§ Directions for this task: With the images removed, write out each record exactly as given.

§ Listed records:
━━━━
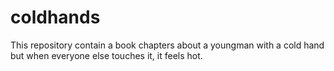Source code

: # coldhands
This repository contain a book chapters about a youngman with a cold hand but when everyone else touches it, it feels hot.
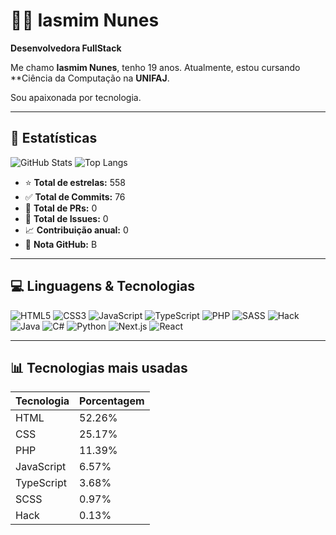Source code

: # 👩‍💻 Iasmim Nunes

**Desenvolvedora FullStack**

Me chamo **Iasmim Nunes**, tenho 19 anos. Atualmente, estou cursando **Ciência da Computação na **UNIFAJ**.

Sou apaixonada por tecnologia.

---

## 🚀 Estatísticas

![GitHub Stats](https://github-readme-stats.vercel.app/api?username=larissakich&show_icons=true&theme=radical)
![Top Langs](https://github-readme-stats.vercel.app/api/top-langs/?username=larissakich&layout=compact&theme=radical)

- ⭐ **Total de estrelas:** 558  
- ✅ **Total de Commits:** 76  
- 🔧 **Total de PRs:** 0  
- 🐞 **Total de Issues:** 0  
- 📈 **Contribuição anual:** 0  
- 🧠 **Nota GitHub:** B  

---

## 💻 Linguagens & Tecnologias

![HTML5](https://img.shields.io/badge/HTML5-E34F26?style=for-the-badge&logo=html5&logoColor=white)
![CSS3](https://img.shields.io/badge/CSS3-1572B6?style=for-the-badge&logo=css3&logoColor=white)
![JavaScript](https://img.shields.io/badge/JavaScript-F7DF1E?style=for-the-badge&logo=javascript&logoColor=black)
![TypeScript](https://img.shields.io/badge/TypeScript-3178C6?style=for-the-badge&logo=typescript&logoColor=white)
![PHP](https://img.shields.io/badge/PHP-777BB4?style=for-the-badge&logo=php&logoColor=white)
![SASS](https://img.shields.io/badge/Sass-hotpink?style=for-the-badge&logo=sass&logoColor=white)
![Hack](https://img.shields.io/badge/Hack-3D3C3C?style=for-the-badge)
![Java](https://img.shields.io/badge/Java-ED8B00?style=for-the-badge&logo=java&logoColor=white)
![C#](https://img.shields.io/badge/C%23-68217A?style=for-the-badge&logo=c-sharp&logoColor=white)
![Python](https://img.shields.io/badge/Python-3776AB?style=for-the-badge&logo=python&logoColor=white)
![Next.js](https://img.shields.io/badge/Next.js-000000?style=for-the-badge&logo=nextdotjs&logoColor=white)
![React](https://img.shields.io/badge/React-20232A?style=for-the-badge&logo=react&logoColor=61DAFB)

---

## 📊 Tecnologias mais usadas

| Tecnologia  | Porcentagem |
|-------------|-------------|
| HTML        | 52.26%      |
| CSS         | 25.17%      |
| PHP         | 11.39%      |
| JavaScript  | 6.57%       |
| TypeScript  | 3.68%       |
| SCSS        | 0.97%       |
| Hack        | 0.13%       |

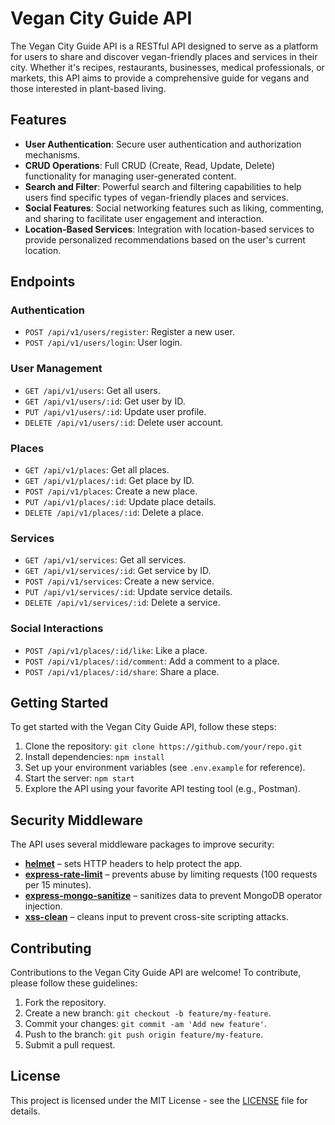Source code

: # Vegan City Guide API

The Vegan City Guide API is a RESTful API designed to serve as a platform for users to share and discover vegan-friendly places and services in their city. Whether it's recipes, restaurants, businesses, medical professionals, or markets, this API aims to provide a comprehensive guide for vegans and those interested in plant-based living.

## Features

- **User Authentication**: Secure user authentication and authorization mechanisms.
- **CRUD Operations**: Full CRUD (Create, Read, Update, Delete) functionality for managing user-generated content.
- **Search and Filter**: Powerful search and filtering capabilities to help users find specific types of vegan-friendly places and services.
- **Social Features**: Social networking features such as liking, commenting, and sharing to facilitate user engagement and interaction.
- **Location-Based Services**: Integration with location-based services to provide personalized recommendations based on the user's current location.

## Endpoints

### Authentication

- `POST /api/v1/users/register`: Register a new user.
- `POST /api/v1/users/login`: User login.

### User Management

- `GET /api/v1/users`: Get all users.
- `GET /api/v1/users/:id`: Get user by ID.
- `PUT /api/v1/users/:id`: Update user profile.
- `DELETE /api/v1/users/:id`: Delete user account.

### Places

- `GET /api/v1/places`: Get all places.
- `GET /api/v1/places/:id`: Get place by ID.
- `POST /api/v1/places`: Create a new place.
- `PUT /api/v1/places/:id`: Update place details.
- `DELETE /api/v1/places/:id`: Delete a place.

### Services

- `GET /api/v1/services`: Get all services.
- `GET /api/v1/services/:id`: Get service by ID.
- `POST /api/v1/services`: Create a new service.
- `PUT /api/v1/services/:id`: Update service details.
- `DELETE /api/v1/services/:id`: Delete a service.

### Social Interactions

- `POST /api/v1/places/:id/like`: Like a place.
- `POST /api/v1/places/:id/comment`: Add a comment to a place.
- `POST /api/v1/places/:id/share`: Share a place.

## Getting Started

To get started with the Vegan City Guide API, follow these steps:

1. Clone the repository: `git clone https://github.com/your/repo.git`
2. Install dependencies: `npm install`
3. Set up your environment variables (see `.env.example` for reference).
4. Start the server: `npm start`
5. Explore the API using your favorite API testing tool (e.g., Postman).

## Security Middleware

The API uses several middleware packages to improve security:

- **[helmet](https://helmetjs.github.io/)** – sets HTTP headers to help protect the app.
- **[express-rate-limit](https://github.com/nfriedly/express-rate-limit)** – prevents abuse by limiting requests (100 requests per 15 minutes).
- **[express-mongo-sanitize](https://github.com/fiznool/express-mongo-sanitize)** – sanitizes data to prevent MongoDB operator injection.
- **[xss-clean](https://www.npmjs.com/package/xss-clean)** – cleans input to prevent cross-site scripting attacks.

## Contributing

Contributions to the Vegan City Guide API are welcome! To contribute, please follow these guidelines:

1. Fork the repository.
2. Create a new branch: `git checkout -b feature/my-feature`.
3. Commit your changes: `git commit -am 'Add new feature'`.
4. Push to the branch: `git push origin feature/my-feature`.
5. Submit a pull request.

## License

This project is licensed under the MIT License - see the [LICENSE](LICENSE) file for details.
━━━━
§ Written solution:
Source code

: # coldhands
This repository contain a book chapters about a youngman with a cold hand but when everyone else touches it, it feels hot.
Source code

: # 👩‍💻 Iasmim Nunes

**Desenvolvedora FullStack**

Me chamo **Iasmim Nunes**, tenho 19 anos. Atualmente, estou cursando **Ciência da Computação na **UNIFAJ**.

Sou apaixonada por tecnologia.

---

## 🚀 Estatísticas

![GitHub Stats](https://github-readme-stats.vercel.app/api?username=larissakich&show_icons=true&theme=radical)
![Top Langs](https://github-readme-stats.vercel.app/api/top-langs/?username=larissakich&layout=compact&theme=radical)

- ⭐ **Total de estrelas:** 558  
- ✅ **Total de Commits:** 76  
- 🔧 **Total de PRs:** 0  
- 🐞 **Total de Issues:** 0  
- 📈 **Contribuição anual:** 0  
- 🧠 **Nota GitHub:** B  

---

## 💻 Linguagens & Tecnologias

![HTML5](https://img.shields.io/badge/HTML5-E34F26?style=for-the-badge&logo=html5&logoColor=white)
![CSS3](https://img.shields.io/badge/CSS3-1572B6?style=for-the-badge&logo=css3&logoColor=white)
![JavaScript](https://img.shields.io/badge/JavaScript-F7DF1E?style=for-the-badge&logo=javascript&logoColor=black)
![TypeScript](https://img.shields.io/badge/TypeScript-3178C6?style=for-the-badge&logo=typescript&logoColor=white)
![PHP](https://img.shields.io/badge/PHP-777BB4?style=for-the-badge&logo=php&logoColor=white)
![SASS](https://img.shields.io/badge/Sass-hotpink?style=for-the-badge&logo=sass&logoColor=white)
![Hack](https://img.shields.io/badge/Hack-3D3C3C?style=for-the-badge)
![Java](https://img.shields.io/badge/Java-ED8B00?style=for-the-badge&logo=java&logoColor=white)
![C#](https://img.shields.io/badge/C%23-68217A?style=for-the-badge&logo=c-sharp&logoColor=white)
![Python](https://img.shields.io/badge/Python-3776AB?style=for-the-badge&logo=python&logoColor=white)
![Next.js](https://img.shields.io/badge/Next.js-000000?style=for-the-badge&logo=nextdotjs&logoColor=white)
![React](https://img.shields.io/badge/React-20232A?style=for-the-badge&logo=react&logoColor=61DAFB)

---

## 📊 Tecnologias mais usadas

| Tecnologia  | Porcentagem |
|-------------|-------------|
| HTML        | 52.26%      |
| CSS         | 25.17%      |
| PHP         | 11.39%      |
| JavaScript  | 6.57%       |
| TypeScript  | 3.68%       |
| SCSS        | 0.97%       |
| Hack        | 0.13%       |

Source code

: # Vegan City Guide API

The Vegan City Guide API is a RESTful API designed to serve as a platform for users to share and discover vegan-friendly places and services in their city. Whether it's recipes, restaurants, businesses, medical professionals, or markets, this API aims to provide a comprehensive guide for vegans and those interested in plant-based living.

## Features

- **User Authentication**: Secure user authentication and authorization mechanisms.
- **CRUD Operations**: Full CRUD (Create, Read, Update, Delete) functionality for managing user-generated content.
- **Search and Filter**: Powerful search and filtering capabilities to help users find specific types of vegan-friendly places and services.
- **Social Features**: Social networking features such as liking, commenting, and sharing to facilitate user engagement and interaction.
- **Location-Based Services**: Integration with location-based services to provide personalized recommendations based on the user's current location.

## Endpoints

### Authentication

- `POST /api/v1/users/register`: Register a new user.
- `POST /api/v1/users/login`: User login.

### User Management

- `GET /api/v1/users`: Get all users.
- `GET /api/v1/users/:id`: Get user by ID.
- `PUT /api/v1/users/:id`: Update user profile.
- `DELETE /api/v1/users/:id`: Delete user account.

### Places

- `GET /api/v1/places`: Get all places.
- `GET /api/v1/places/:id`: Get place by ID.
- `POST /api/v1/places`: Create a new place.
- `PUT /api/v1/places/:id`: Update place details.
- `DELETE /api/v1/places/:id`: Delete a place.

### Services

- `GET /api/v1/services`: Get all services.
- `GET /api/v1/services/:id`: Get service by ID.
- `POST /api/v1/services`: Create a new service.
- `PUT /api/v1/services/:id`: Update service details.
- `DELETE /api/v1/services/:id`: Delete a service.

### Social Interactions

- `POST /api/v1/places/:id/like`: Like a place.
- `POST /api/v1/places/:id/comment`: Add a comment to a place.
- `POST /api/v1/places/:id/share`: Share a place.

## Getting Started

To get started with the Vegan City Guide API, follow these steps:

1. Clone the repository: `git clone https://github.com/your/repo.git`
2. Install dependencies: `npm install`
3. Set up your environment variables (see `.env.example` for reference).
4. Start the server: `npm start`
5. Explore the API using your favorite API testing tool (e.g., Postman).

## Security Middleware

The API uses several middleware packages to improve security:

- **[helmet](https://helmetjs.github.io/)** – sets HTTP headers to help protect the app.
- **[express-rate-limit](https://github.com/nfriedly/express-rate-limit)** – prevents abuse by limiting requests (100 requests per 15 minutes).
- **[express-mongo-sanitize](https://github.com/fiznool/express-mongo-sanitize)** – sanitizes data to prevent MongoDB operator injection.
- **[xss-clean](https://www.npmjs.com/package/xss-clean)** – cleans input to prevent cross-site scripting attacks.

## Contributing

Contributions to the Vegan City Guide API are welcome! To contribute, please follow these guidelines:

1. Fork the repository.
2. Create a new branch: `git checkout -b feature/my-feature`.
3. Commit your changes: `git commit -am 'Add new feature'`.
4. Push to the branch: `git push origin feature/my-feature`.
5. Submit a pull request.

## License

This project is licensed under the MIT License - see the [LICENSE](LICENSE) file for details.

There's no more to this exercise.